● Exercise: For the entries presented below, indicate the number of lines that include the word "soda", adding nothing else.

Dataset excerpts
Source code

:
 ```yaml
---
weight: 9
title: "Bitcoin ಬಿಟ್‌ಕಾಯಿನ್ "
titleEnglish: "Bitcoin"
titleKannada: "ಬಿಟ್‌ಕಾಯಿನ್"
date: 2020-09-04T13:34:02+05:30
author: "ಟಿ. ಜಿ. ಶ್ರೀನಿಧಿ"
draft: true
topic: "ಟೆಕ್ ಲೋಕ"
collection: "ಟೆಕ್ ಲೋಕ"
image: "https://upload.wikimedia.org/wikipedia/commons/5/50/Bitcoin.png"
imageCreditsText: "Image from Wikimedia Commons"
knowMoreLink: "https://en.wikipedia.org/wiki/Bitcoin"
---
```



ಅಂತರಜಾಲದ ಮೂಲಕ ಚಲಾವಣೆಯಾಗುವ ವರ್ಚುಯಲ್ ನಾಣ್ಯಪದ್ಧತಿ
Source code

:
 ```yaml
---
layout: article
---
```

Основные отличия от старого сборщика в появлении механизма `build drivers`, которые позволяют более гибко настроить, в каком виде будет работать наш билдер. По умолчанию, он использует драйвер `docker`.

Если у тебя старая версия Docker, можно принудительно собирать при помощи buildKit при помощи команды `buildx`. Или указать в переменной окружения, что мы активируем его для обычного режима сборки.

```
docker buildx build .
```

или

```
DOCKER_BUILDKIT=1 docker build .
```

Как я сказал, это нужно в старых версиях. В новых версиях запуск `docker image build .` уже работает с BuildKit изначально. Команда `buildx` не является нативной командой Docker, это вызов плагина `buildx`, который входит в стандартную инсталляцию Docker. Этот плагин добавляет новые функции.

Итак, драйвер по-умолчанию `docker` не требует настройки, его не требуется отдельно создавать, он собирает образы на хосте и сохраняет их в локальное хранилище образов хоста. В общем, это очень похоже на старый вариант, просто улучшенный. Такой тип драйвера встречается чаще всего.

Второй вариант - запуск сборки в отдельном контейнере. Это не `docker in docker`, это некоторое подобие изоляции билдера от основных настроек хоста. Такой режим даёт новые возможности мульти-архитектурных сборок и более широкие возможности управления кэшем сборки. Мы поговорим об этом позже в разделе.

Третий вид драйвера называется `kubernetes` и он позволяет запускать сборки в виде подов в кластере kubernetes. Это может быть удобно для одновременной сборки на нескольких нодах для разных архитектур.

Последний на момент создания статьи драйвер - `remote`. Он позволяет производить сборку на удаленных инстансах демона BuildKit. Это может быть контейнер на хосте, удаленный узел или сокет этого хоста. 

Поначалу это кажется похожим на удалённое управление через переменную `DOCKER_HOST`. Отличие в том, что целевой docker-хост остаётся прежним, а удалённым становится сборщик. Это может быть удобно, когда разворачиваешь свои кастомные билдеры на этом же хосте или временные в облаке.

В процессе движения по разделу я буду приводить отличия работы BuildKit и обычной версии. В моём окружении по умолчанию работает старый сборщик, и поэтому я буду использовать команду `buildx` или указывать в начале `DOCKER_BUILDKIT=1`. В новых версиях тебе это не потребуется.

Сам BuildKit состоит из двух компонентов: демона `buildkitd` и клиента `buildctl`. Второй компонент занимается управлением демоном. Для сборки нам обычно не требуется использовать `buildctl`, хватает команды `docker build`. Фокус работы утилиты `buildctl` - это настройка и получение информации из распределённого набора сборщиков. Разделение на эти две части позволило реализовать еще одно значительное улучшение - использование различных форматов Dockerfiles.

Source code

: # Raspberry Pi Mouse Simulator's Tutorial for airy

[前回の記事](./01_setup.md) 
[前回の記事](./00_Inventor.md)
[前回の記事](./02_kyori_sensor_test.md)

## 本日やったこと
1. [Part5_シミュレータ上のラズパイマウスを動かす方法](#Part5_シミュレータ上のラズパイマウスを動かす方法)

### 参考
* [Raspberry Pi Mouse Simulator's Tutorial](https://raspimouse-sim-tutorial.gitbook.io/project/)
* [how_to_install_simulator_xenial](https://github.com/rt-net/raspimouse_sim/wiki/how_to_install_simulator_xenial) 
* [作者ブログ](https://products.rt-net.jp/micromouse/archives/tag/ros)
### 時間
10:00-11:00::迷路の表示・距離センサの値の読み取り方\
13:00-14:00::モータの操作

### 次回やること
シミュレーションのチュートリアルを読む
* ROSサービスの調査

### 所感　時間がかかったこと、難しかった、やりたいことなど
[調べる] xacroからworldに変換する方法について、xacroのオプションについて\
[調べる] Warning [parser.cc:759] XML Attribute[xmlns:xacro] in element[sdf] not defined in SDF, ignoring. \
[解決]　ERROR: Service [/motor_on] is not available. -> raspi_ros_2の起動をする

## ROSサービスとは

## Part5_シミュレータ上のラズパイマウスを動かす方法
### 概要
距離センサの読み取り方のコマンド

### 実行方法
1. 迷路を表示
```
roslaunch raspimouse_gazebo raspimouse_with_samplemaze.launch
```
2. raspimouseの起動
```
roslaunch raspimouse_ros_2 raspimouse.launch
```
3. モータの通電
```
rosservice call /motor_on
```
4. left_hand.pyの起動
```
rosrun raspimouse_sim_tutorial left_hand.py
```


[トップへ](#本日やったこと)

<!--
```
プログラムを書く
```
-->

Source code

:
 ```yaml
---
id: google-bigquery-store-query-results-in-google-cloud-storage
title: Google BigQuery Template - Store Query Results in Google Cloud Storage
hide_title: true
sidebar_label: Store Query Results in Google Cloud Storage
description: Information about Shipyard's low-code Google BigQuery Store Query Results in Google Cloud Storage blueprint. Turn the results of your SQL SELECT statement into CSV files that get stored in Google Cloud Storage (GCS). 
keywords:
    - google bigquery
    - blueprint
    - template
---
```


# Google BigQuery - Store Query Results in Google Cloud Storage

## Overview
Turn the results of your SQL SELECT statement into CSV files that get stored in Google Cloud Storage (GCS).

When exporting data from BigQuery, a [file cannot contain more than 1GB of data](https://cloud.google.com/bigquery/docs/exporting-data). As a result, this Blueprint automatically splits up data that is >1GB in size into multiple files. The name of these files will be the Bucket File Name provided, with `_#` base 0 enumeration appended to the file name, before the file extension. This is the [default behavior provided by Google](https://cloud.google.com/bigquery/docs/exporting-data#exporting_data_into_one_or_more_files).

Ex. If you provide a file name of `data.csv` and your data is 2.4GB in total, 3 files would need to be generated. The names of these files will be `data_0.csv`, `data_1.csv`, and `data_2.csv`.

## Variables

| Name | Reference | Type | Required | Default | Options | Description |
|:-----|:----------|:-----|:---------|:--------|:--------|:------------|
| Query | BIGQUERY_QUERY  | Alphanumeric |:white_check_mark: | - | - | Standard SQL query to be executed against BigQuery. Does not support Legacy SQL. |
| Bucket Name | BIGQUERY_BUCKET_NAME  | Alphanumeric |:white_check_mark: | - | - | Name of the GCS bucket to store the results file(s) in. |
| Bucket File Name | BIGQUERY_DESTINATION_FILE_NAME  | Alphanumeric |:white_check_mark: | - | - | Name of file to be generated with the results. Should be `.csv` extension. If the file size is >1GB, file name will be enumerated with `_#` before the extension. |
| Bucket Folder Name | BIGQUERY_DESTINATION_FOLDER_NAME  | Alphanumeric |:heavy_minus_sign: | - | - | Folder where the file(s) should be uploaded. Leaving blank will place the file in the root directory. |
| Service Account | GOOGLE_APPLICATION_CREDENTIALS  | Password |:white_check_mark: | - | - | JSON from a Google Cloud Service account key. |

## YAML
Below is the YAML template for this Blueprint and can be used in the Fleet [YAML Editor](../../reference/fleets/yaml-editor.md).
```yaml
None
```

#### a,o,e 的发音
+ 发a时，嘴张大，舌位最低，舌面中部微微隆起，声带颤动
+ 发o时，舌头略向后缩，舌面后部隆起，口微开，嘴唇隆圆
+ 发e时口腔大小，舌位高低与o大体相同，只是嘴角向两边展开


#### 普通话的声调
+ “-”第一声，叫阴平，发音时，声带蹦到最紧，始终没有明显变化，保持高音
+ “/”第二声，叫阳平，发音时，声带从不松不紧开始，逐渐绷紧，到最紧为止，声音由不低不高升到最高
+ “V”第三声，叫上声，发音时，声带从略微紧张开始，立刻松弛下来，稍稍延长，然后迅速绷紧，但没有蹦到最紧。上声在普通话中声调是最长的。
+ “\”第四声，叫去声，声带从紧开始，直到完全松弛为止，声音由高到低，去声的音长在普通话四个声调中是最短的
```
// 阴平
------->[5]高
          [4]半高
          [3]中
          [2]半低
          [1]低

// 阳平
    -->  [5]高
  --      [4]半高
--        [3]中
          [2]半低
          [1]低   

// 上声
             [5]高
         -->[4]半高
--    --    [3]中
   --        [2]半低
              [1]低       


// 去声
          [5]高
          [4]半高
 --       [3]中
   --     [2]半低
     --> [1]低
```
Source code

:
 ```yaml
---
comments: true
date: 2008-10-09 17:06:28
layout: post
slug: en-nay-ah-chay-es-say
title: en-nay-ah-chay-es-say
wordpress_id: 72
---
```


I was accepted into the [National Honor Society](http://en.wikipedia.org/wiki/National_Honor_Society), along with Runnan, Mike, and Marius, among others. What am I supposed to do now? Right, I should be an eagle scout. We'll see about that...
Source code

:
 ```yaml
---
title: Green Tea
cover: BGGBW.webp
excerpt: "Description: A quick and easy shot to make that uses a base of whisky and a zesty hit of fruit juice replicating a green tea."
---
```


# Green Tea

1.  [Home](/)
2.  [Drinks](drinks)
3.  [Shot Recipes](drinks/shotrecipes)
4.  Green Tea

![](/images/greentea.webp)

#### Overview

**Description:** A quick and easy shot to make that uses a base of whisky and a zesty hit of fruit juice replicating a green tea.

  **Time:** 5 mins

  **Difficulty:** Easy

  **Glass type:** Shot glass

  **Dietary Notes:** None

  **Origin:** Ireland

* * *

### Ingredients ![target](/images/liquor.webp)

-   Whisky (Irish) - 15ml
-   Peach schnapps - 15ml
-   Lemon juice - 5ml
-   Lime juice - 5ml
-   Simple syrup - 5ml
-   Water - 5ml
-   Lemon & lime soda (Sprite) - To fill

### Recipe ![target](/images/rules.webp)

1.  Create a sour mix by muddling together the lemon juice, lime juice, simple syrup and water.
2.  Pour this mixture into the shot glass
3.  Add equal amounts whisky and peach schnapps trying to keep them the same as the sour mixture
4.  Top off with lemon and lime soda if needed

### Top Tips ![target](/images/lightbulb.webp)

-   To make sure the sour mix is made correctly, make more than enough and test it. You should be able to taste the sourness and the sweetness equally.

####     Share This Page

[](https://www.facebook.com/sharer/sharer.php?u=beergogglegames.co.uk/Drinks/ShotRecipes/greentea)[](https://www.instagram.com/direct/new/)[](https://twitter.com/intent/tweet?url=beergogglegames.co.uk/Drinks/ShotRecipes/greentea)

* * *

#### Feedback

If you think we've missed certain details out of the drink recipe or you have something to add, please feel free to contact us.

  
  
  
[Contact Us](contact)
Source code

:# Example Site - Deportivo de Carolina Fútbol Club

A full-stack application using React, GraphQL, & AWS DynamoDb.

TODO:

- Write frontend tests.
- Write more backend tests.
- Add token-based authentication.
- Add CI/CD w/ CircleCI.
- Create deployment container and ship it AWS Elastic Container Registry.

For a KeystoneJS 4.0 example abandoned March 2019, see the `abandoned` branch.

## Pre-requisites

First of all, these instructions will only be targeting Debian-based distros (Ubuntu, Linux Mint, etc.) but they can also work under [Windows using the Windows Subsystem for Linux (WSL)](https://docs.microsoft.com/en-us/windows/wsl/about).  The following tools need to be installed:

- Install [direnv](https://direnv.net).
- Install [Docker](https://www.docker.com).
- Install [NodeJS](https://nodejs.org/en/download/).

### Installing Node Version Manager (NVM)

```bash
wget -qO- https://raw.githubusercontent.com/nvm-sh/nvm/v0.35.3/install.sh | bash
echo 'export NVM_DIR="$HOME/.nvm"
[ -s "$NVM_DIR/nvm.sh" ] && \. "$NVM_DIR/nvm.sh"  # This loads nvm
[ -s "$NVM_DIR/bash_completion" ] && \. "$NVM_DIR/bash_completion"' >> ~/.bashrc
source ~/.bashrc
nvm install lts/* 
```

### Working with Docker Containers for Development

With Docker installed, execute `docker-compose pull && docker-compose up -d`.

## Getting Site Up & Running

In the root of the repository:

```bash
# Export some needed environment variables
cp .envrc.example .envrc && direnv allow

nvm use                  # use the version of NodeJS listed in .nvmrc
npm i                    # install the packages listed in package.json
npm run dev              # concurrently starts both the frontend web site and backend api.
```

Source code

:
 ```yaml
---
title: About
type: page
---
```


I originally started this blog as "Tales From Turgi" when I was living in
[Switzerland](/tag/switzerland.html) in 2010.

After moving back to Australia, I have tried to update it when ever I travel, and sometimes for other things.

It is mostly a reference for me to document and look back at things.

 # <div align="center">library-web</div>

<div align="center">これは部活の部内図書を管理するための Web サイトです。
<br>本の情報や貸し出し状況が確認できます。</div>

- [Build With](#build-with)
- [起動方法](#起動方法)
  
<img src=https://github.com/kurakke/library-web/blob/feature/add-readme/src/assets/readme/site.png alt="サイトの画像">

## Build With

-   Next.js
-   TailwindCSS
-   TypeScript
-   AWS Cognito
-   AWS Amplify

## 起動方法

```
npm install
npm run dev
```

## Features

● Task solution: 2